• _YOUR ASSIGNMENT_
Report each line of the records where "left" occurs.

• _MATERIAL FOR THIS TASK_
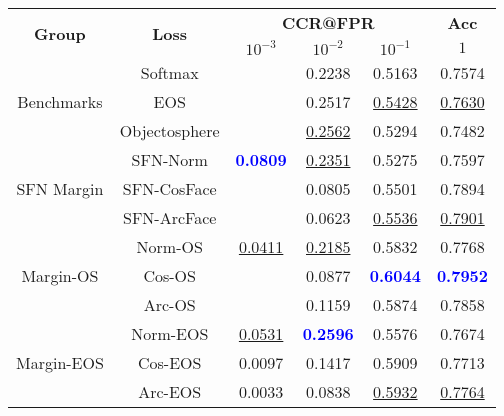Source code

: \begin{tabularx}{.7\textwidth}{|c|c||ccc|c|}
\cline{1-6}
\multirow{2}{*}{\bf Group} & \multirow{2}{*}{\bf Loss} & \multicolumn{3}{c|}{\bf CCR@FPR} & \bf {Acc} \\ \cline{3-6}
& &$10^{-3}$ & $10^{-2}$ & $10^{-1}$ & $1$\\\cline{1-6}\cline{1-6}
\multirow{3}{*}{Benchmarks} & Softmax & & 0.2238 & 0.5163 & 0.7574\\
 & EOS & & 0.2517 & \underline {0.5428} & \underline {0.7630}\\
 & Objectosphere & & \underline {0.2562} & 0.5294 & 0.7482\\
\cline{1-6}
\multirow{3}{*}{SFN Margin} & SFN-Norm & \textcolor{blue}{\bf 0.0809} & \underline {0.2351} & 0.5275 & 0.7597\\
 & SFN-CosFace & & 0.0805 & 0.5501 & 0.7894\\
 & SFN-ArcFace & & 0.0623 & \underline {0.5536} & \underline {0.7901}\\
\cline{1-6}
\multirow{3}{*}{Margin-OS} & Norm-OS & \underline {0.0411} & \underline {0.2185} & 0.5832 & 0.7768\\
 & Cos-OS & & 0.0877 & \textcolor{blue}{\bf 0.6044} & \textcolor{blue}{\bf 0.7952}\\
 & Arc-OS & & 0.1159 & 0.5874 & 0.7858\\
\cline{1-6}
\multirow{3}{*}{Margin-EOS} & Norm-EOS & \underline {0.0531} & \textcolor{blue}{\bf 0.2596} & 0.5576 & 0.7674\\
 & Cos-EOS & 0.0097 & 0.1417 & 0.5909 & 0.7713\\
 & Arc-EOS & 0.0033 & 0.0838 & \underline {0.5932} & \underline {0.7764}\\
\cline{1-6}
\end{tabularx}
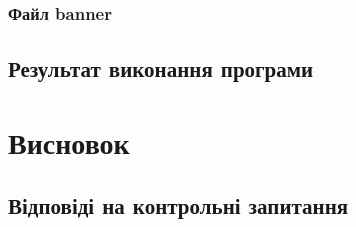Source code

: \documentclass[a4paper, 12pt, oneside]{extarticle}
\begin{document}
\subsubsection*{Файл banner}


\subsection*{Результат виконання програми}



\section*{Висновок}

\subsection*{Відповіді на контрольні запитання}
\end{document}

--

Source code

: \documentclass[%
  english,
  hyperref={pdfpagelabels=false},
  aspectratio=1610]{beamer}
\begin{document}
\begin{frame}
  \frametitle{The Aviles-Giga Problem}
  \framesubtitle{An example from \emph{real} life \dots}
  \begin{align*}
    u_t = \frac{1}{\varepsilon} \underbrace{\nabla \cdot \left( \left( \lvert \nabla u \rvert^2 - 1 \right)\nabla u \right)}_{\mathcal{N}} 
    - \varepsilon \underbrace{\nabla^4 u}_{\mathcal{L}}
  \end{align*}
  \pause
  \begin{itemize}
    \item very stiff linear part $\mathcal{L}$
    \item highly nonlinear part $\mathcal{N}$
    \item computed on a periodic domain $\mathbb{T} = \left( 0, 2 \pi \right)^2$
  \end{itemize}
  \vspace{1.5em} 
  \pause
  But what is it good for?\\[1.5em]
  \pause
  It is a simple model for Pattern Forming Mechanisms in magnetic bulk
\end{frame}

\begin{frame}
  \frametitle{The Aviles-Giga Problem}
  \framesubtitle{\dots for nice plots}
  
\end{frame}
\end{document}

--

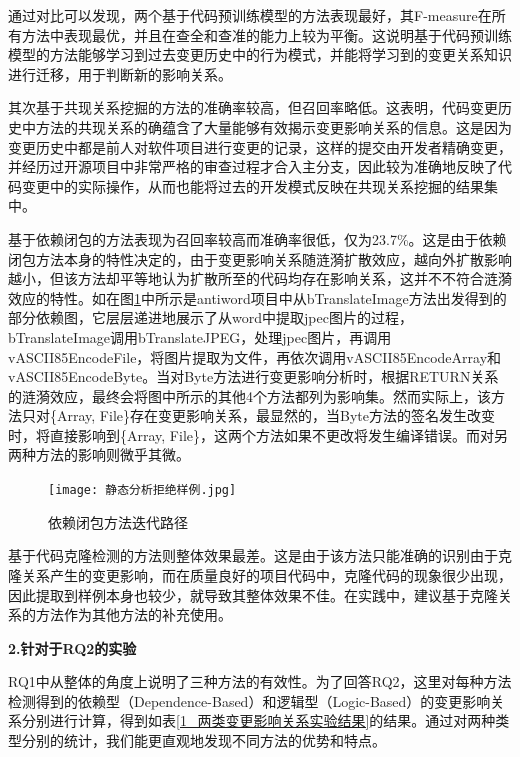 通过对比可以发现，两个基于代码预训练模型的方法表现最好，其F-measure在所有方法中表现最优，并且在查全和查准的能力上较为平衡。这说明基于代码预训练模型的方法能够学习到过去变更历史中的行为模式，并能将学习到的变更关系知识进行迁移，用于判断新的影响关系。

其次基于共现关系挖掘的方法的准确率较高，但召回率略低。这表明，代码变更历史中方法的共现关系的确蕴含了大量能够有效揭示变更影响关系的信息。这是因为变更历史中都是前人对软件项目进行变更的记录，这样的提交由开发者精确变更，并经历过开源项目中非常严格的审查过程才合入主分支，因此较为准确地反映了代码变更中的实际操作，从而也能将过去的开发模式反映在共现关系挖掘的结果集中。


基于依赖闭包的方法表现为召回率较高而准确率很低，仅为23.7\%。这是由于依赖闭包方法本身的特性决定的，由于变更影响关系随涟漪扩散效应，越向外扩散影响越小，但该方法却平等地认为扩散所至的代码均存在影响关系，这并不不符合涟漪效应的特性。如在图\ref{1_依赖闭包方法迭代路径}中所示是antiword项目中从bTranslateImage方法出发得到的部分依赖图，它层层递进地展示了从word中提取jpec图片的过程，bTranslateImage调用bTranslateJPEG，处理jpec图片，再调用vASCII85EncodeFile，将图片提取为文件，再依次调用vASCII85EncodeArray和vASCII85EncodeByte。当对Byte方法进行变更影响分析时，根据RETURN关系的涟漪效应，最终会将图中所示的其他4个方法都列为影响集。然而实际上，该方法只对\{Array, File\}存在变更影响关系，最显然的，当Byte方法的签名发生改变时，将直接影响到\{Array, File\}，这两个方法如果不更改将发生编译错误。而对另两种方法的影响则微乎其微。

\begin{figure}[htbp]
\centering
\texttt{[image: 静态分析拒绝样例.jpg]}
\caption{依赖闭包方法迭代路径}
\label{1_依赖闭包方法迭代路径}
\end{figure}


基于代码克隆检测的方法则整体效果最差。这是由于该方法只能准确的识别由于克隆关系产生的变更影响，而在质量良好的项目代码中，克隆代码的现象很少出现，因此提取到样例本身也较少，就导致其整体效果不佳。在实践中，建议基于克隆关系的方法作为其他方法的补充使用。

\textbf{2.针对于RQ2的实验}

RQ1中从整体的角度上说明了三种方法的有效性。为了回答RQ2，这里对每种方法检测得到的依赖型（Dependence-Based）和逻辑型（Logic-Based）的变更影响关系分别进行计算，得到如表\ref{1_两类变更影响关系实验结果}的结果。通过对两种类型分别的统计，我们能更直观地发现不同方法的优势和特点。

• _WRITTEN SOLUTION_
    u_t = \frac{1}{\varepsilon} \underbrace{\nabla \cdot \left( \left( \lvert \nabla u \rvert^2 - 1 \right)\nabla u \right)}_{\mathcal{N}} 
    \item computed on a periodic domain $\mathbb{T} = \left( 0, 2 \pi \right)^2$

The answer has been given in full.